Música

Son grandes los pueblos que cantan

Los bolivianos descuidamos el canto. El canto engrandece el espíritu, inflama el valor, despierta el patriotismo y enardece el civismo.
domingo, 30 de mayo de 2021 · 05:00

Rodolfo Becerra de la Roca 
Creador del Parque Nacional Torotoro

En Bolivia todos bailan, chicos y grandes, hombres y mujeres. Demás esta decir que nuestras danzas son múltiples y multicolores, con ritmos y música tan bellos que podemos asegurar son variados y singulares que acaso solo nos gana la hermosa marinera peruana. 

La cueca, con matices y movimientos gráciles según la zona, desde muy alegres y bullangueras hasta los cadenciosos y delicados pasos  que se asemejan a la danza clásica por su elegancia y dulzura. Tenemos el salay, tan fascinante con sus zapateos y su gracia, los picarescos bailecitos y el huayño tan pronto triste y alegre como el alma del altiplano, el taquirari colla y camba que nos deleita  con su música de estudiantinas.

En fin, está la llamerada autóctona, los wacatokoris,  la alegre y acompasada morenada, la saya afroide,  la fastuosa diablada y los varoniles tinkus y  caporales y tantos  otros que nos arroban con el donaire y belleza de la mujer boliviana. Bailes todos que los países vecinos no cejan de apropiarse a falta de ritmos propios, hasta los peruanos que también tienen una variedad de folklore hermoso.

Pero hay algo que los bolivianos descuidamos y es el canto. Bolivia debe también cultivar la canción que con valor mas superlativo engrandece a los pueblos que se elevan a niveles de mayor sublimidad. El canto engrandece el espíritu, inflama el valor, despierta el patriotismo y enardece el civismo.

Y de toda esa gama de canciones debe haber una que nos invoque al amor a nuestra patria, la devoción por nuestra tierra y sea la inspiración para ser mejores en trabajo, en estudio y nos inculque disciplina y honradez.    

¿Acaso no fue una sola  canción la que levantó al pueblo francés, la Marsellesa, que irradiando en otros países, aun en los centros educativos de Bolivia se entonaba tanto como el himno nacional?  ¿No fue que cantando  el famoso coro de los esclavos de Nabucco de Giuseppe Verdi, que el pueblo italiano  rompió sus cadenas de Austria  para consolidar su nación? ¿Los pueblos germanos no cantan? En esa simpática región española, Asturias, todos cantan.

Esto requiere el pueblo boliviano para superar su atraso y adquirir un porte de país fuerte, valeroso y  próspero. Necesitamos un genio de la noche –que narra Sthendal– que nos componga esa canción redentora que nos haga vibrar en nuestras fibras más íntimas y nos empuje a situarnos como par de otras naciones, sin prejuicios y sin complejos con toda altivez. Porque la canción de la cueca Viva mi patria Bolivia no pasa de ser una tonada folklórica que no tiene la fuerza de esa canción mágica que  anhelamos.

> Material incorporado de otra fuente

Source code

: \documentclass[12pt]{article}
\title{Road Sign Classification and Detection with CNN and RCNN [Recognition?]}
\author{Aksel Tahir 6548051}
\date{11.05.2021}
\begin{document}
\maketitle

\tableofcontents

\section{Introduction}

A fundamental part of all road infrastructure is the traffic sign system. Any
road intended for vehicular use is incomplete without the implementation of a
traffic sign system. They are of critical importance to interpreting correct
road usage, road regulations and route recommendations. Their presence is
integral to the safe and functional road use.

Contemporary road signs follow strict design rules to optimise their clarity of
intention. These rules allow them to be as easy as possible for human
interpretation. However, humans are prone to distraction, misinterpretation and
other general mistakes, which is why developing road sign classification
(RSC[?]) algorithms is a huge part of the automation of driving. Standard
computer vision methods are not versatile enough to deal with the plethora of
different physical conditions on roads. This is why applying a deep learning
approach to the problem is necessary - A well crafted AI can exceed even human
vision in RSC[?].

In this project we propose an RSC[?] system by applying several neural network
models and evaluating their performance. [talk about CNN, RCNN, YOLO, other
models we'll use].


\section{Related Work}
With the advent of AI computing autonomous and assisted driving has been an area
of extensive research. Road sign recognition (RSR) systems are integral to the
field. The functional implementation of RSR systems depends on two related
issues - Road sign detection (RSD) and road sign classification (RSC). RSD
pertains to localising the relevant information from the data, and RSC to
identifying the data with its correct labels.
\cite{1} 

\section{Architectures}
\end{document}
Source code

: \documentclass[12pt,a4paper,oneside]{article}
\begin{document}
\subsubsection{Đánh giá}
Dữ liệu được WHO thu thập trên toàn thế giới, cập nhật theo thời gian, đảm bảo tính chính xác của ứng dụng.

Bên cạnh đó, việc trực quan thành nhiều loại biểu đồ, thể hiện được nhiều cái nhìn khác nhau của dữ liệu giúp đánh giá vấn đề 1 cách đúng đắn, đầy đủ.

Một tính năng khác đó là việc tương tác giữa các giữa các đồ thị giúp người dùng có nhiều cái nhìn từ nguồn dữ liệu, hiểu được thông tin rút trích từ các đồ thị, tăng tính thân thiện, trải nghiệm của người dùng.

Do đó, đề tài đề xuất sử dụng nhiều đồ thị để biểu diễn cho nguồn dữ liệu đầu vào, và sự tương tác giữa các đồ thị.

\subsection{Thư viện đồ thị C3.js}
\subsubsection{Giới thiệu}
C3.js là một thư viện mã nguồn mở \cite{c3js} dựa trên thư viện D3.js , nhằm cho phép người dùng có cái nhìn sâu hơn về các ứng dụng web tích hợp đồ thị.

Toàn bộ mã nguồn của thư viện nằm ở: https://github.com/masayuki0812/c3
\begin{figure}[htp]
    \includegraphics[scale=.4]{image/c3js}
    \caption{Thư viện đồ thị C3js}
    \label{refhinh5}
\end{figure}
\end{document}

Todos los  establecimientos educativos cuentan con un profesor de música. ¿Cuál es su misión? ¡Los alumnos ni siquiera saben cantar a viva voz el himno nacional!  Si todos ellos tuvieran la obligación de enseñar a cantar aunque sea los himnos militares, que hay muy bellos, estaría cumplida su misión. 

Si a esto logramos tener la inspiración de ese “genio de la noche” , todo el pueblo, la niñez y la juventud cantaría a voz en cuello esa composición que nos exalte y nos libere de tantos complejos; y, esto es lo lindo. El pueblo aprendería a cantar una canción que nos inspire a la prosperidad, a la unión entre bolivianos y a amar nuestra patria. 

De este modo la labor de los profesores de música valorizaría su actuación, preparando un festival anual de canto en todo el país, en una fecha y hora determinada, el día de la juventud por ejemplo.